Are the LHC collisions dangerous?
Are the LHC collisions dangerous?
The LHC can achieve energies that no other particle
accelerators have reached before. The energy of its particle collisions has
previously only been found in Nature. And it is only by using such a powerful
machine that physicists can probe deeper into the key mysteries of the
Universe. Some people have expressed concerns about the safety of whatever may
be created in high-energy particle collisions. However there are really no reasons for such concern. Accelerators only recreate the natural phenomena of cosmic rays under
controlled laboratory conditions. Cosmic rays are particles produced in outer
space in events such as supernovae or the formation of black holes, during
which they can be accelerated to energies far exceeding those of the LHC.
Cosmic rays travel throughout the Universe, and have been bombarding the
Earth’s atmosphere continually since its formation 4.5 billion years ago.
Despite the impressive power of the LHC in comparison with other accelerators,
the energies produced in its collisions are greatly exceeded by those found in
some cosmic rays. Since the much higher-energy collisions provided by nature
for billions of years have not harmed the Earth, there is no reason to think
that any phenomenon produced by the LHC will do so. The LHC’s energy, although powerful for an accelerator, is
modest by nature’s standards.
Will LHC make Black holes?
Massive black holes are created in the Universe by the
collapse of massive stars, which contain enormous amounts of gravitational
energy that pulls in surrounding matter. The gravitational pull of a black hole
is related to the amount of matter or energy it contains — the less there is,
the weaker the pull. However these microscopic black holes produced inside the
LHC will not generate a strong enough gravitational force to pull in
surrounding matter. If the LHC can produce microscopic black holes, cosmic rays
of much higher energies would already have produced many more. Since the Earth
is still here, there is no reason to believe that collisions inside the LHC are
harmful. Black holes lose matter through the emission of energy via a process
discovered by Stephen Hawking. Any black hole that cannot attract matter, such
as those that might be produced at the LHC, will shrink, evaporate and
disappear. The smaller the black hole, the faster it vanishes. If microscopic
black holes were to be found at the LHC, they would exist only for a fleeting
moment. They would be so short-lived that the only way they could be detected
would be by detecting the products of their decay
Can we investigate at energy levels higher than even the LHC?

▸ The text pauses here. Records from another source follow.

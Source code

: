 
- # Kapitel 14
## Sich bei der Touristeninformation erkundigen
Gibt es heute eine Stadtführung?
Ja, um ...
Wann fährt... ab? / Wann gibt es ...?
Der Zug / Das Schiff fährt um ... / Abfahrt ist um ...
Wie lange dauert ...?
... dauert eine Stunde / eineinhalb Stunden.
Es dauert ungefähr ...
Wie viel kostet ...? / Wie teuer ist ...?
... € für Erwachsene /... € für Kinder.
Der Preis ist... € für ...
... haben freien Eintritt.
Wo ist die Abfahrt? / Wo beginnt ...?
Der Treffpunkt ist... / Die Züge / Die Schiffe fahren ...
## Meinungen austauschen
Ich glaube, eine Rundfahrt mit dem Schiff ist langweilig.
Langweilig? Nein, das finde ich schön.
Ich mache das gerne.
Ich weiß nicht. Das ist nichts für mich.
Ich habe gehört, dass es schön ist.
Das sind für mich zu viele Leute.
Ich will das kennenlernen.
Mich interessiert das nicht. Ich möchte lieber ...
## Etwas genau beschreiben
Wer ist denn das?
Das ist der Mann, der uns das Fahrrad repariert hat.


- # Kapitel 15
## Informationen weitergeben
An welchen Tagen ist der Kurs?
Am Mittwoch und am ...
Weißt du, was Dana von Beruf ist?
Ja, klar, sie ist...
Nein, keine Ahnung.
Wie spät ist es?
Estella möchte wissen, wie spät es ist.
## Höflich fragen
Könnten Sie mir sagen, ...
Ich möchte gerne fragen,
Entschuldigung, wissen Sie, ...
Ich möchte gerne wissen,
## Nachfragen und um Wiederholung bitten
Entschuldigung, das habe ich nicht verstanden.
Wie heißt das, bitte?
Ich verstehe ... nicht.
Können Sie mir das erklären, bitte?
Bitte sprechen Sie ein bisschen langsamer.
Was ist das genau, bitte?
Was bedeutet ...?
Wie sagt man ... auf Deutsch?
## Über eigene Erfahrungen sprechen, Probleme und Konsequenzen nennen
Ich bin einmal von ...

Though LHC is indeed the most marvellous and powerful machine ever made by humans, and the energy concentration obtained at LHC can investigate early universe almost a trillionth of a second after the big bang, to achieve even higher collision speeds is limited by the size of the accelerator that can be made. To make an accelerator to recreate the situation a femtosecond (quadrillionth of a second) after the Big Bang will have to be bigger than the whole earth! And taking it to energy levels to ever smaller fractions of time after big bang would be truly beyond humans even theoretically (one calculation suggest an accelerator to test the inflationary period after big bang would need a particle accelerator almost a 1000 light years across!). However we may be able to update our technology so even higher power accelerators than LHC can be made humanly possible, and one of the candidates for such an accelerator is based on new techniques like Laser Plasma accelerators. It is quite conceivable that in another generation we will have a particle accelerator that would help us see even farther back in time, even deeper in to the mind of God. But as of now, it is LHC and the brilliant scientists working there whom we are looking up to come up with answers to the deepest and hardest questions ever faced by humanity.